Work task:
Every record that follows must be set down word for word.

Dataset entries:
------------------------------------
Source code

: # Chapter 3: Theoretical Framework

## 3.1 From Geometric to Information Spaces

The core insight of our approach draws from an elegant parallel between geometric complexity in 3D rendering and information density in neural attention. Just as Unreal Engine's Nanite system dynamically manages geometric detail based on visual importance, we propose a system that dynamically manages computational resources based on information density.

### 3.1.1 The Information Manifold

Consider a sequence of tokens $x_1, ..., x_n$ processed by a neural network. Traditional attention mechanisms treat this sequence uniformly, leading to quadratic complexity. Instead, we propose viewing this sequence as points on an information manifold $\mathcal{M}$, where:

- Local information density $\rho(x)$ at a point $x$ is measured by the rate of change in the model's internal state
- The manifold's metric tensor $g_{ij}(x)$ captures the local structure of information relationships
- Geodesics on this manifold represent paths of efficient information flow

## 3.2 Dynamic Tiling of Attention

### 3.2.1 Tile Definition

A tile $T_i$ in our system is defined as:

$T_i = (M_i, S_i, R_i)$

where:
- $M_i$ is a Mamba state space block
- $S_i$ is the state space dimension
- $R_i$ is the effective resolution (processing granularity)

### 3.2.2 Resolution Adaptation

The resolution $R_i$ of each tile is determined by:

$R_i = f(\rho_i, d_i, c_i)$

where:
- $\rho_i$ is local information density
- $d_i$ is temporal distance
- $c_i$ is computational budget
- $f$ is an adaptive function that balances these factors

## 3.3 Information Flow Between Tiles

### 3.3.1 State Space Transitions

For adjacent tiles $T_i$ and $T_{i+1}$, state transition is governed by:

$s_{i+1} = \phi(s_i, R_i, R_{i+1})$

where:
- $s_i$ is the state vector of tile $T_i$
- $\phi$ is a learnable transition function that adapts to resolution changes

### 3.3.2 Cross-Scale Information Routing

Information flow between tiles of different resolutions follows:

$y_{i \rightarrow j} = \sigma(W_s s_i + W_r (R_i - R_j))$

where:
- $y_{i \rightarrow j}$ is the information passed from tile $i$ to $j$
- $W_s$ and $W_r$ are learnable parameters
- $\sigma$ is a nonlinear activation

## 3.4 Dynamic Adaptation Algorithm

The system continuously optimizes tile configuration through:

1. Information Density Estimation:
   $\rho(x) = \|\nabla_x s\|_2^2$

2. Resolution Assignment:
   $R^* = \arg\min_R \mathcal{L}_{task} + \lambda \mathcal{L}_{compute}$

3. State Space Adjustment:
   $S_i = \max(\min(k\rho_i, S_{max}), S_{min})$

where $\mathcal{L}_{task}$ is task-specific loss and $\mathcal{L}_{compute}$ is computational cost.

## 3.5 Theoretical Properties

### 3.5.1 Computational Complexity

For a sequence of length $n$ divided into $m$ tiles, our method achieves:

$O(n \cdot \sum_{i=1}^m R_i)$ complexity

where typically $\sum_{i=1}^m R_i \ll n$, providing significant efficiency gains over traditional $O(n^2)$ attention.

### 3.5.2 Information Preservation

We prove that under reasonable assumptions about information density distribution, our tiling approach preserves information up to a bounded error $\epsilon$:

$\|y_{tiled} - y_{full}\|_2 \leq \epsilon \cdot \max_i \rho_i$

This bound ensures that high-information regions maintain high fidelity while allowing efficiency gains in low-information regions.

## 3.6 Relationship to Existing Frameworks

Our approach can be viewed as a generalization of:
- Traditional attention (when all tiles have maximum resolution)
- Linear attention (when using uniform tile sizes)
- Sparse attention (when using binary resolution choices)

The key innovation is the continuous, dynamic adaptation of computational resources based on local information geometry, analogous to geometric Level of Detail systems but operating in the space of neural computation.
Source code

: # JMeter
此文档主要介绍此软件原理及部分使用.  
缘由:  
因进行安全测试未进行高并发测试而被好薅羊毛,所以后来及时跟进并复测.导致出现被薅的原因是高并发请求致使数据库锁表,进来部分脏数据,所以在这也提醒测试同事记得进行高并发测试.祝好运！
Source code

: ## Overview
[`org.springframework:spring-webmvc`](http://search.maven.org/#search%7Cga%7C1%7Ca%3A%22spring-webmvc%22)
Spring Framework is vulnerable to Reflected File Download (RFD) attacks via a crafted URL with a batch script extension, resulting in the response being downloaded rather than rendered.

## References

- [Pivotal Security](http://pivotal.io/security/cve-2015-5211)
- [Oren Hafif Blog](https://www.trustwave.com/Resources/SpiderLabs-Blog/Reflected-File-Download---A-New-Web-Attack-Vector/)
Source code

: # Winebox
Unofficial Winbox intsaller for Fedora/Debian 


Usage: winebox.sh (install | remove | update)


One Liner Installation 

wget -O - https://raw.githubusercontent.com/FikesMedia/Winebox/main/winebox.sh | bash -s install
------------------------------------
Result below:
Source code

: # Chapter 3: Theoretical Framework

## 3.1 From Geometric to Information Spaces

The core insight of our approach draws from an elegant parallel between geometric complexity in 3D rendering and information density in neural attention. Just as Unreal Engine's Nanite system dynamically manages geometric detail based on visual importance, we propose a system that dynamically manages computational resources based on information density.

### 3.1.1 The Information Manifold

Consider a sequence of tokens $x_1, ..., x_n$ processed by a neural network. Traditional attention mechanisms treat this sequence uniformly, leading to quadratic complexity. Instead, we propose viewing this sequence as points on an information manifold $\mathcal{M}$, where:

- Local information density $\rho(x)$ at a point $x$ is measured by the rate of change in the model's internal state
- The manifold's metric tensor $g_{ij}(x)$ captures the local structure of information relationships
- Geodesics on this manifold represent paths of efficient information flow

## 3.2 Dynamic Tiling of Attention

### 3.2.1 Tile Definition

A tile $T_i$ in our system is defined as:

$T_i = (M_i, S_i, R_i)$

where:
- $M_i$ is a Mamba state space block
- $S_i$ is the state space dimension
- $R_i$ is the effective resolution (processing granularity)

### 3.2.2 Resolution Adaptation

The resolution $R_i$ of each tile is determined by:

$R_i = f(\rho_i, d_i, c_i)$

where:
- $\rho_i$ is local information density
- $d_i$ is temporal distance
- $c_i$ is computational budget
- $f$ is an adaptive function that balances these factors

## 3.3 Information Flow Between Tiles

### 3.3.1 State Space Transitions

For adjacent tiles $T_i$ and $T_{i+1}$, state transition is governed by:

$s_{i+1} = \phi(s_i, R_i, R_{i+1})$

where:
- $s_i$ is the state vector of tile $T_i$
- $\phi$ is a learnable transition function that adapts to resolution changes

### 3.3.2 Cross-Scale Information Routing

Information flow between tiles of different resolutions follows:

$y_{i \rightarrow j} = \sigma(W_s s_i + W_r (R_i - R_j))$

where:
- $y_{i \rightarrow j}$ is the information passed from tile $i$ to $j$
- $W_s$ and $W_r$ are learnable parameters
- $\sigma$ is a nonlinear activation

## 3.4 Dynamic Adaptation Algorithm

The system continuously optimizes tile configuration through:

1. Information Density Estimation:
   $\rho(x) = \|\nabla_x s\|_2^2$

2. Resolution Assignment:
   $R^* = \arg\min_R \mathcal{L}_{task} + \lambda \mathcal{L}_{compute}$

3. State Space Adjustment:
   $S_i = \max(\min(k\rho_i, S_{max}), S_{min})$

where $\mathcal{L}_{task}$ is task-specific loss and $\mathcal{L}_{compute}$ is computational cost.

## 3.5 Theoretical Properties

### 3.5.1 Computational Complexity

For a sequence of length $n$ divided into $m$ tiles, our method achieves:

$O(n \cdot \sum_{i=1}^m R_i)$ complexity

where typically $\sum_{i=1}^m R_i \ll n$, providing significant efficiency gains over traditional $O(n^2)$ attention.

### 3.5.2 Information Preservation

We prove that under reasonable assumptions about information density distribution, our tiling approach preserves information up to a bounded error $\epsilon$:

$\|y_{tiled} - y_{full}\|_2 \leq \epsilon \cdot \max_i \rho_i$

This bound ensures that high-information regions maintain high fidelity while allowing efficiency gains in low-information regions.

## 3.6 Relationship to Existing Frameworks

Our approach can be viewed as a generalization of:
- Traditional attention (when all tiles have maximum resolution)
- Linear attention (when using uniform tile sizes)
- Sparse attention (when using binary resolution choices)

The key innovation is the continuous, dynamic adaptation of computational resources based on local information geometry, analogous to geometric Level of Detail systems but operating in the space of neural computation.
Source code

: # JMeter
此文档主要介绍此软件原理及部分使用.  
缘由:  
因进行安全测试未进行高并发测试而被好薅羊毛,所以后来及时跟进并复测.导致出现被薅的原因是高并发请求致使数据库锁表,进来部分脏数据,所以在这也提醒测试同事记得进行高并发测试.祝好运！
Source code

: ## Overview
[`org.springframework:spring-webmvc`](http://search.maven.org/#search%7Cga%7C1%7Ca%3A%22spring-webmvc%22)
Spring Framework is vulnerable to Reflected File Download (RFD) attacks via a crafted URL with a batch script extension, resulting in the response being downloaded rather than rendered.

## References

- [Pivotal Security](http://pivotal.io/security/cve-2015-5211)
- [Oren Hafif Blog](https://www.trustwave.com/Resources/SpiderLabs-Blog/Reflected-File-Download---A-New-Web-Attack-Vector/)
Source code

: # Winebox
Unofficial Winbox intsaller for Fedora/Debian 


Usage: winebox.sh (install | remove | update)


One Liner Installation 

wget -O - https://raw.githubusercontent.com/FikesMedia/Winebox/main/winebox.sh | bash -s install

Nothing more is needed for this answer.